Your answer must be the data repeated exactly, with no pictures in it.

(The records begins)

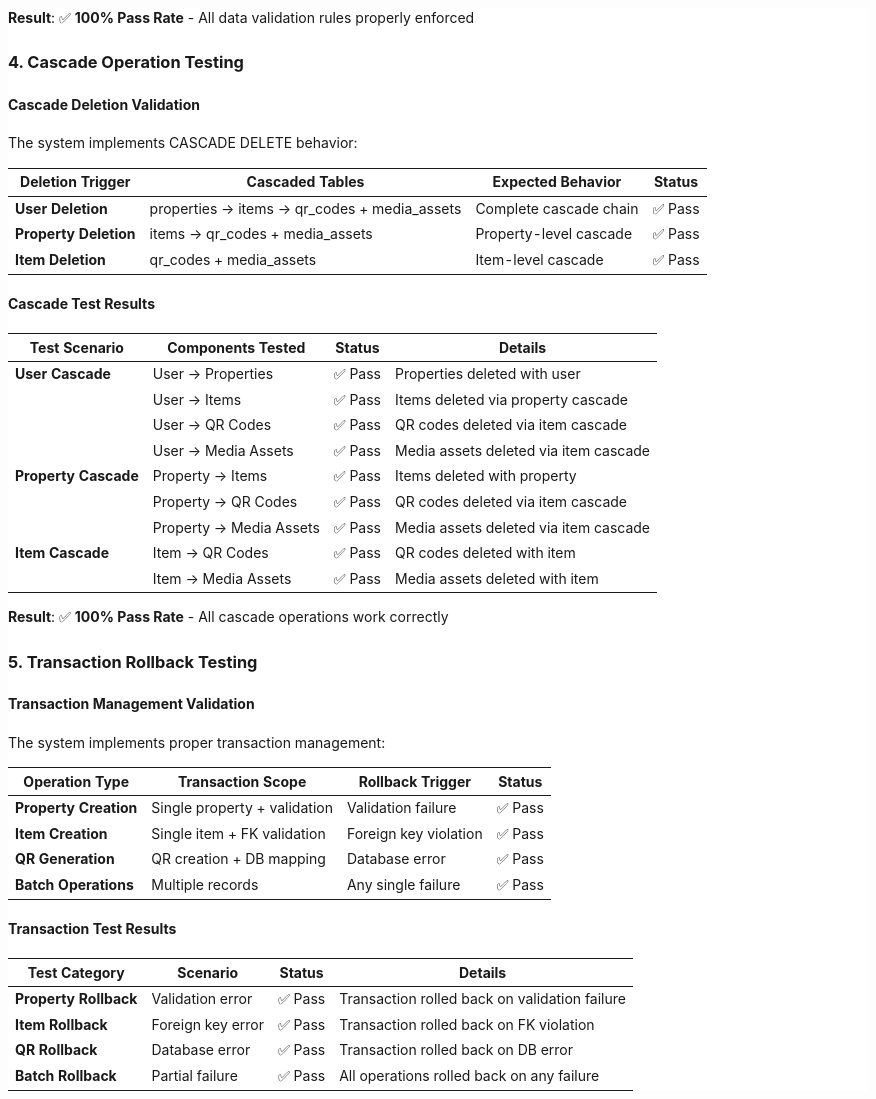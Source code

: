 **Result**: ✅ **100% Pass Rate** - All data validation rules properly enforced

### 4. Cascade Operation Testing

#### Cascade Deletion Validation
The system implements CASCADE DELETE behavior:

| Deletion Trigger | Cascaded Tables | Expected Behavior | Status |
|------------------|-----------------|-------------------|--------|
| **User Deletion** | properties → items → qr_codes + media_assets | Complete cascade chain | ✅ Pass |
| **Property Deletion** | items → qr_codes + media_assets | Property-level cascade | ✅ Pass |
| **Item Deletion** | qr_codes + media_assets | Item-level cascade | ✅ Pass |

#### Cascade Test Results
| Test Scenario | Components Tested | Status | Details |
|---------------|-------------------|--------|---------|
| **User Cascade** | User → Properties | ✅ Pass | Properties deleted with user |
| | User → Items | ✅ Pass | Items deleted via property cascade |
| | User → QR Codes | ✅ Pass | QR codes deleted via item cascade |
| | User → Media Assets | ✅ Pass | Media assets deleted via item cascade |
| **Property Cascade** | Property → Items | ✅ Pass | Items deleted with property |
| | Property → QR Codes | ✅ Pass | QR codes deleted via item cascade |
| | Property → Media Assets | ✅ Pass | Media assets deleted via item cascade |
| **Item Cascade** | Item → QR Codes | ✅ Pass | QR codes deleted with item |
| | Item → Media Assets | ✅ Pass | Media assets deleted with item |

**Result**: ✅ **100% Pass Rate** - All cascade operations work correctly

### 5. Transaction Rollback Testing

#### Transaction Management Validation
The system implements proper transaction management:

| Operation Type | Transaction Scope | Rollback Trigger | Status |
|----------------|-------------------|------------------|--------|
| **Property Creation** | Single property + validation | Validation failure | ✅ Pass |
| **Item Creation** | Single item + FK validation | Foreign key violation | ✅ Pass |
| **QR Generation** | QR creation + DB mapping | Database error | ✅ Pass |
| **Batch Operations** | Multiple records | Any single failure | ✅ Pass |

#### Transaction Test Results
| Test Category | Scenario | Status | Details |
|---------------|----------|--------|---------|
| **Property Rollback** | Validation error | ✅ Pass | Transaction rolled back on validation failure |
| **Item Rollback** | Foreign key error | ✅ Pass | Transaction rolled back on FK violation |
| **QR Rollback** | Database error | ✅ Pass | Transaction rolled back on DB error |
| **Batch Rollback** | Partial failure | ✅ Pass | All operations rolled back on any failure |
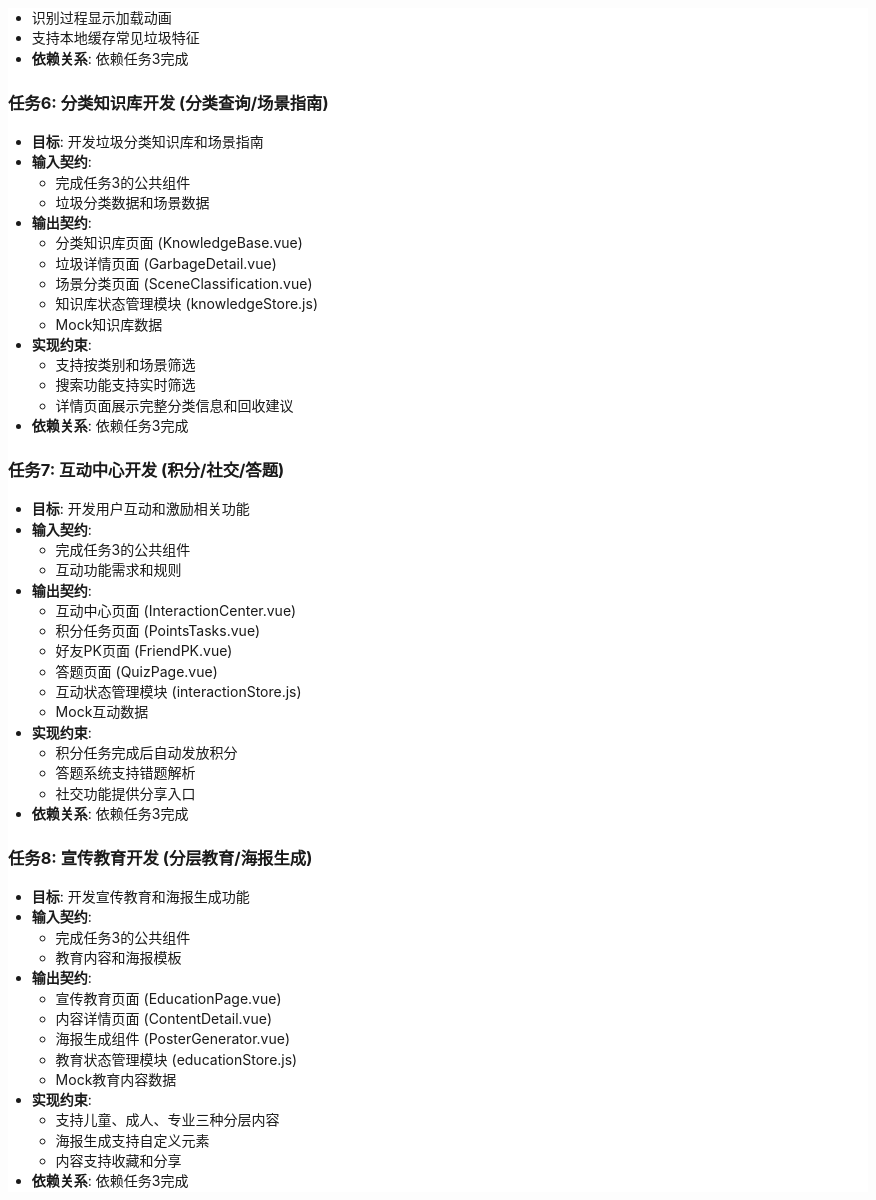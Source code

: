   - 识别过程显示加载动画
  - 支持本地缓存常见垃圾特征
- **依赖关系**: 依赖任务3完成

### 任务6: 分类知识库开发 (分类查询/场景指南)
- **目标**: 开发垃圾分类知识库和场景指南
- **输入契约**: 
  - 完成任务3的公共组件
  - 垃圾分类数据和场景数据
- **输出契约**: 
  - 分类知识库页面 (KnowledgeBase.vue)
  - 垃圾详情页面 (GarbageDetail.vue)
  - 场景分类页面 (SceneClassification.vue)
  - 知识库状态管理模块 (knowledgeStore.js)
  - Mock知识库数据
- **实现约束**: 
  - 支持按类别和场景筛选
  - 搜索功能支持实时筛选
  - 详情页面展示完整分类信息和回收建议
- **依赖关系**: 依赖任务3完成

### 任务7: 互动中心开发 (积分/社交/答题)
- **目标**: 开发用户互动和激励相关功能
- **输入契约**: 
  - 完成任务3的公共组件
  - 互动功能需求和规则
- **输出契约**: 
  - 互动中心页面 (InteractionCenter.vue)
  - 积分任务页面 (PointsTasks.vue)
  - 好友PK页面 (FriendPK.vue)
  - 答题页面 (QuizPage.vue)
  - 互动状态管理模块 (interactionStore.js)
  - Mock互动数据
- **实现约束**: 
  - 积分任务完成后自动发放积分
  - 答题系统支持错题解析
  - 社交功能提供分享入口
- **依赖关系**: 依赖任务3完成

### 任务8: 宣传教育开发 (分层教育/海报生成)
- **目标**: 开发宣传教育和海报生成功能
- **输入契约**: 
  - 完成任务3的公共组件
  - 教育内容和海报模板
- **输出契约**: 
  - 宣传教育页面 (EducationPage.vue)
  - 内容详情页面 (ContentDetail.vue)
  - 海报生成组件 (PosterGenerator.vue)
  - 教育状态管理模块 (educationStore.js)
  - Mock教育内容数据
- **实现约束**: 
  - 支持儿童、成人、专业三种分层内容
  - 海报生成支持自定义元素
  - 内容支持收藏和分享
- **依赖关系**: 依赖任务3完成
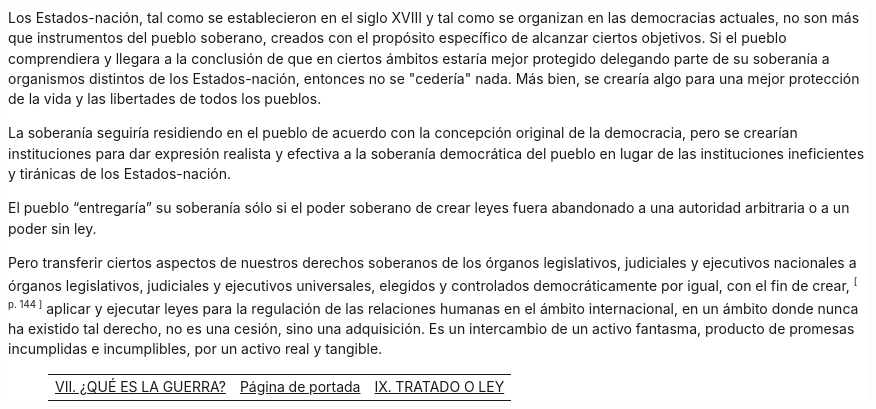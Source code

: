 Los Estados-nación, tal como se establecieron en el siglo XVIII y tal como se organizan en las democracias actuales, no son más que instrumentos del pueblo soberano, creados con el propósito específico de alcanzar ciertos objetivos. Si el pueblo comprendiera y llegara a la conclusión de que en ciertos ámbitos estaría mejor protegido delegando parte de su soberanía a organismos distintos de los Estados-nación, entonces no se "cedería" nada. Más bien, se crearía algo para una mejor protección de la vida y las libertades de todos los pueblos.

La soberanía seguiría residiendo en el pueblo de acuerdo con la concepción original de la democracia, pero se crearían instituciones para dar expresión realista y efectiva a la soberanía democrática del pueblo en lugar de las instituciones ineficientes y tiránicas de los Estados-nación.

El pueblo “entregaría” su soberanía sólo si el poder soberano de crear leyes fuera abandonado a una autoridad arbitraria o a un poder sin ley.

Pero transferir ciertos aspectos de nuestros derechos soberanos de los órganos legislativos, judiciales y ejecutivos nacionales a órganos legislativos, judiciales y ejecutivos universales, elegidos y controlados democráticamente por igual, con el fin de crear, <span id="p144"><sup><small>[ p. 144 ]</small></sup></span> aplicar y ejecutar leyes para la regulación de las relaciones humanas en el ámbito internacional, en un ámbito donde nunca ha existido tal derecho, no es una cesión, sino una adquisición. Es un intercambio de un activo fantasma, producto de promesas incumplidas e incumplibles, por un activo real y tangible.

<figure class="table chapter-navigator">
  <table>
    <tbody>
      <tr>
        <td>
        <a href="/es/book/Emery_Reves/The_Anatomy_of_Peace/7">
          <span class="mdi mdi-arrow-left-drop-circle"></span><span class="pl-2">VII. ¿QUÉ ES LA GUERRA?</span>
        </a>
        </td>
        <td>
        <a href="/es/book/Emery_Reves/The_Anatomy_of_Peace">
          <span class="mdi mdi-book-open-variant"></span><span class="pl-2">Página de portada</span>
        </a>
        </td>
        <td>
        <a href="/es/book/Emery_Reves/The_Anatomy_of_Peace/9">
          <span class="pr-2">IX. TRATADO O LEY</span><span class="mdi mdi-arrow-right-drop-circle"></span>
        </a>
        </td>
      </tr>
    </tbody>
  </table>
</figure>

(The records ends)

▶ Exercise solution:
Source code

: **Result**: ✅ **100% Pass Rate** - All data validation rules properly enforced

### 4. Cascade Operation Testing

#### Cascade Deletion Validation
The system implements CASCADE DELETE behavior:

| Deletion Trigger | Cascaded Tables | Expected Behavior | Status |
|------------------|-----------------|-------------------|--------|
| **User Deletion** | properties → items → qr_codes + media_assets | Complete cascade chain | ✅ Pass |
| **Property Deletion** | items → qr_codes + media_assets | Property-level cascade | ✅ Pass |
| **Item Deletion** | qr_codes + media_assets | Item-level cascade | ✅ Pass |

#### Cascade Test Results
| Test Scenario | Components Tested | Status | Details |
|---------------|-------------------|--------|---------|
| **User Cascade** | User → Properties | ✅ Pass | Properties deleted with user |
| | User → Items | ✅ Pass | Items deleted via property cascade |
| | User → QR Codes | ✅ Pass | QR codes deleted via item cascade |
| | User → Media Assets | ✅ Pass | Media assets deleted via item cascade |
| **Property Cascade** | Property → Items | ✅ Pass | Items deleted with property |
| | Property → QR Codes | ✅ Pass | QR codes deleted via item cascade |
| | Property → Media Assets | ✅ Pass | Media assets deleted via item cascade |
| **Item Cascade** | Item → QR Codes | ✅ Pass | QR codes deleted with item |
| | Item → Media Assets | ✅ Pass | Media assets deleted with item |

**Result**: ✅ **100% Pass Rate** - All cascade operations work correctly

### 5. Transaction Rollback Testing

#### Transaction Management Validation
The system implements proper transaction management:

| Operation Type | Transaction Scope | Rollback Trigger | Status |
|----------------|-------------------|------------------|--------|
| **Property Creation** | Single property + validation | Validation failure | ✅ Pass |
| **Item Creation** | Single item + FK validation | Foreign key violation | ✅ Pass |
| **QR Generation** | QR creation + DB mapping | Database error | ✅ Pass |
| **Batch Operations** | Multiple records | Any single failure | ✅ Pass |

#### Transaction Test Results
| Test Category | Scenario | Status | Details |
|---------------|----------|--------|---------|
| **Property Rollback** | Validation error | ✅ Pass | Transaction rolled back on validation failure |
| **Item Rollback** | Foreign key error | ✅ Pass | Transaction rolled back on FK violation |
| **QR Rollback** | Database error | ✅ Pass | Transaction rolled back on DB error |
| **Batch Rollback** | Partial failure | ✅ Pass | All operations rolled back on any failure |
Source code

:   - 识别过程显示加载动画
  - 支持本地缓存常见垃圾特征
- **依赖关系**: 依赖任务3完成

### 任务6: 分类知识库开发 (分类查询/场景指南)
- **目标**: 开发垃圾分类知识库和场景指南
- **输入契约**: 
  - 完成任务3的公共组件
  - 垃圾分类数据和场景数据
- **输出契约**: 
  - 分类知识库页面 (KnowledgeBase.vue)
  - 垃圾详情页面 (GarbageDetail.vue)
  - 场景分类页面 (SceneClassification.vue)
  - 知识库状态管理模块 (knowledgeStore.js)
  - Mock知识库数据
- **实现约束**: 
  - 支持按类别和场景筛选
  - 搜索功能支持实时筛选
  - 详情页面展示完整分类信息和回收建议
- **依赖关系**: 依赖任务3完成

### 任务7: 互动中心开发 (积分/社交/答题)
- **目标**: 开发用户互动和激励相关功能
- **输入契约**: 
  - 完成任务3的公共组件
  - 互动功能需求和规则
- **输出契约**: 
  - 互动中心页面 (InteractionCenter.vue)
  - 积分任务页面 (PointsTasks.vue)
  - 好友PK页面 (FriendPK.vue)
  - 答题页面 (QuizPage.vue)
  - 互动状态管理模块 (interactionStore.js)
  - Mock互动数据
- **实现约束**: 
  - 积分任务完成后自动发放积分
  - 答题系统支持错题解析
  - 社交功能提供分享入口
- **依赖关系**: 依赖任务3完成

### 任务8: 宣传教育开发 (分层教育/海报生成)
- **目标**: 开发宣传教育和海报生成功能
- **输入契约**: 
  - 完成任务3的公共组件
  - 教育内容和海报模板
- **输出契约**: 
  - 宣传教育页面 (EducationPage.vue)
  - 内容详情页面 (ContentDetail.vue)
  - 海报生成组件 (PosterGenerator.vue)
  - 教育状态管理模块 (educationStore.js)
  - Mock教育内容数据
- **实现约束**: 
  - 支持儿童、成人、专业三种分层内容
  - 海报生成支持自定义元素
  - 内容支持收藏和分享
- **依赖关系**: 依赖任务3完成
Source code

: Los Estados-nación, tal como se establecieron en el siglo XVIII y tal como se organizan en las democracias actuales, no son más que instrumentos del pueblo soberano, creados con el propósito específico de alcanzar ciertos objetivos. Si el pueblo comprendiera y llegara a la conclusión de que en ciertos ámbitos estaría mejor protegido delegando parte de su soberanía a organismos distintos de los Estados-nación, entonces no se "cedería" nada. Más bien, se crearía algo para una mejor protección de la vida y las libertades de todos los pueblos.

La soberanía seguiría residiendo en el pueblo de acuerdo con la concepción original de la democracia, pero se crearían instituciones para dar expresión realista y efectiva a la soberanía democrática del pueblo en lugar de las instituciones ineficientes y tiránicas de los Estados-nación.

El pueblo “entregaría” su soberanía sólo si el poder soberano de crear leyes fuera abandonado a una autoridad arbitraria o a un poder sin ley.

Pero transferir ciertos aspectos de nuestros derechos soberanos de los órganos legislativos, judiciales y ejecutivos nacionales a órganos legislativos, judiciales y ejecutivos universales, elegidos y controlados democráticamente por igual, con el fin de crear, <span id="p144"><sup><small>[ p. 144 ]</small></sup></span> aplicar y ejecutar leyes para la regulación de las relaciones humanas en el ámbito internacional, en un ámbito donde nunca ha existido tal derecho, no es una cesión, sino una adquisición. Es un intercambio de un activo fantasma, producto de promesas incumplidas e incumplibles, por un activo real y tangible.

<figure class="table chapter-navigator">
  <table>
    <tbody>
      <tr>
        <td>
        <a href="/es/book/Emery_Reves/The_Anatomy_of_Peace/7">
          <span class="mdi mdi-arrow-left-drop-circle"></span><span class="pl-2">VII. ¿QUÉ ES LA GUERRA?</span>
        </a>
        </td>
        <td>
        <a href="/es/book/Emery_Reves/The_Anatomy_of_Peace">
          <span class="mdi mdi-book-open-variant"></span><span class="pl-2">Página de portada</span>
        </a>
        </td>
        <td>
        <a href="/es/book/Emery_Reves/The_Anatomy_of_Peace/9">
          <span class="pr-2">IX. TRATADO O LEY</span><span class="mdi mdi-arrow-right-drop-circle"></span>
        </a>
        </td>
      </tr>
    </tbody>
  </table>
</figure>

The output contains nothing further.